Letter to Watteau, November 10, 1861


MARX TO LOUIS WATTEAU[1]

IN BRUSSELS

[London,] 10 November 1861

Dear Citizen,

My reply to your last letters has been delayed for so long because I was waiting from day to day for news from a lady you know.[2] At last I have learned that she left for Italy some months ago but will shortly be returning to Berlin.

If the first letter for L.[3] has not arrived, I imagine that the fault must lie in the address; it was marked via Gibraltar instead of via Southampton. After I had been advised of this mistake, I corrected the address on the second letter. This I not only franked but also registered. I enclose the receipt from the English post office.

The 50 francs I am sending you comes from a German working men's club.c In my next letter I shall send you a further contribution. Please be so kind as to acknowledge receipt and send copies of your pamphlet[4] in return.

It would be useful if you were to write me a letter I could send to Berlin and which would establish the monetary resources needed for a <rescue attempt>.[5] I should return it to the appropriate quarter.

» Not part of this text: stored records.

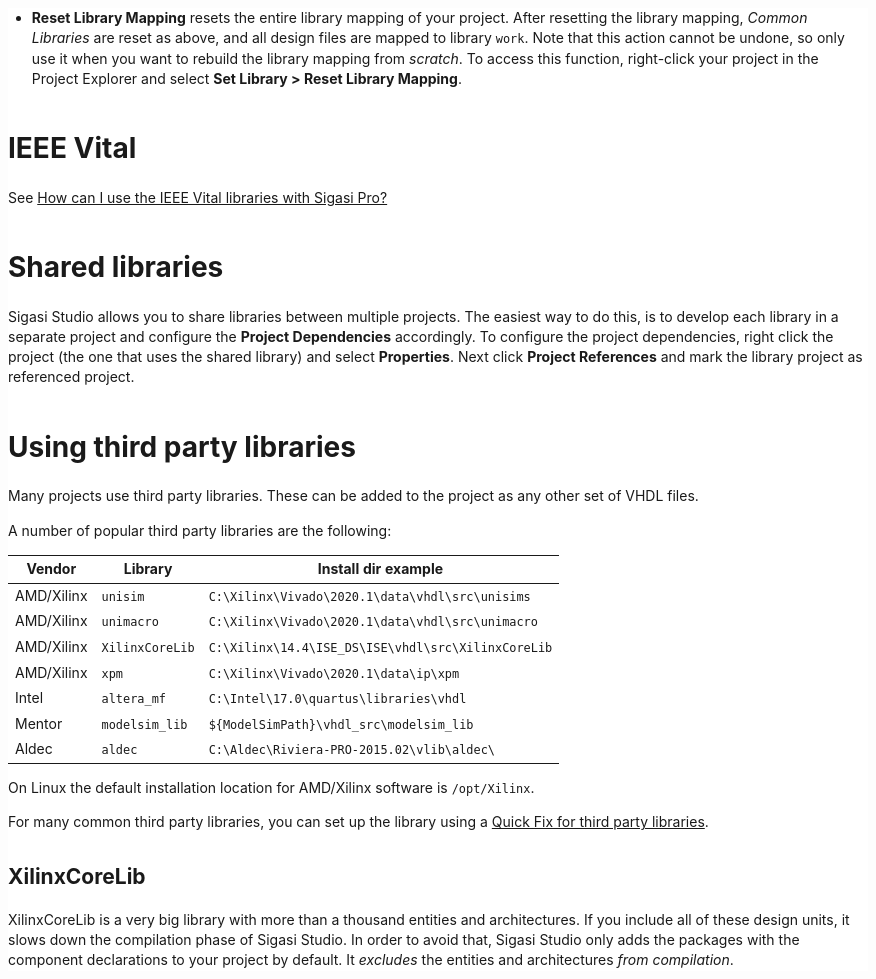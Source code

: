 * **Reset Library Mapping** resets the entire library mapping of your
    project. After resetting the library mapping, *Common Libraries*
    are reset as above, and all design files are mapped to library
    `work`. Note that this action cannot be undone, so only use it
    when you want to rebuild the library mapping from *scratch*. To
    access this function, right-click your project in the Project
    Explorer and select **Set Library > Reset Library Mapping**.

# IEEE Vital

See [How can I use the IEEE Vital libraries with Sigasi Pro?](/tech/how-can-i-use-the-ieee-vital-libraries-with-sigasi-pro)

# Shared libraries

Sigasi Studio allows you to share libraries between multiple projects. The
easiest way to do this, is to develop each library in a separate project
and configure the **Project Dependencies** accordingly. To configure the
project dependencies, right click the project (the one that uses the
shared library) and select **Properties**. Next click **Project
References** and mark the library project as referenced project.

# Using third party libraries

Many projects use third party libraries. These can be added to the
project as any other set of VHDL files.

A number of popular third party libraries are the following:

Vendor       | Library           | Install dir example
------------ | ----------------- | ----------------------------------------------------
AMD/Xilinx   | `unisim`          | `C:\Xilinx\Vivado\2020.1\data\vhdl\src\unisims`
AMD/Xilinx   | `unimacro`        | `C:\Xilinx\Vivado\2020.1\data\vhdl\src\unimacro`
AMD/Xilinx   | `XilinxCoreLib`   | `C:\Xilinx\14.4\ISE_DS\ISE\vhdl\src\XilinxCoreLib`
AMD/Xilinx   | `xpm`             | `C:\Xilinx\Vivado\2020.1\data\ip\xpm`
Intel        | `altera_mf`       | `C:\Intel\17.0\quartus\libraries\vhdl`
Mentor       | `modelsim_lib`    | `${ModelSimPath}\vhdl_src\modelsim_lib`
Aldec        | `aldec`           | `C:\Aldec\Riviera-PRO-2015.02\vlib\aldec\`

On Linux the default installation location for AMD/Xilinx software is `/opt/Xilinx`.

For many common third party libraries, you can set up the library using
a [Quick Fix for third party libraries](/manual/rules/quick-fix-for-third-party-libraries).

## XilinxCoreLib

XilinxCoreLib is a very big library with more than a thousand entities and
architectures. If you include all of these design units, it slows down the
compilation phase of Sigasi Studio. In order to avoid that, Sigasi Studio
only adds the packages with the component declarations to your project by
default. It *excludes* the entities and architectures *from compilation*.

Rest assured that there is no one more interested than myself in the lot of a man[6] whom I have always regarded as the brains and inspiration of the proletarian party in France.

Salut.

K. M.

  1. This is the only letter of the Marx-Watteau correspondence on the Blanqui case to have been found (see Note 322). The French original is in the collection of the Blanqui papers at the Bibliothèque nationale in Paris.
    The last paragraph of the letter was first published in Roger Garaudy's book, Les sources françaises du socialisme scientifique, Paris, 1948, p. 217. The letter was published in full, except for three obliterated words, in Vol. 30 of the Second Russian Edition of the Works of Marx and Engels in 1963 and in the language of the original in La Pensée, No. 125, Paris, 1966. The three obliterated words, since deciphered with the aid of modern technical facilities, read tentative de sauvetage and are evidence of Marx's involvement in the plans for rescuing Blanqui. The full text of the letter, including these three words, was published by Maurice Paz in La Nouvelle revue socialiste. Politique. Culture, No. 20, 1976.
    In a letter to Marx dated 22 January 1862 Blanqui thanked him for what he was doing in his behalf.
  2. Sophie von Hatzfeldt
  3. Cyrill Lacambre ' the German Workers' Educational Society in London
  4. Watteau's pamphlet failed to appear as no publisher had been found for it.
  5. The words in brackets are crossed out in the original.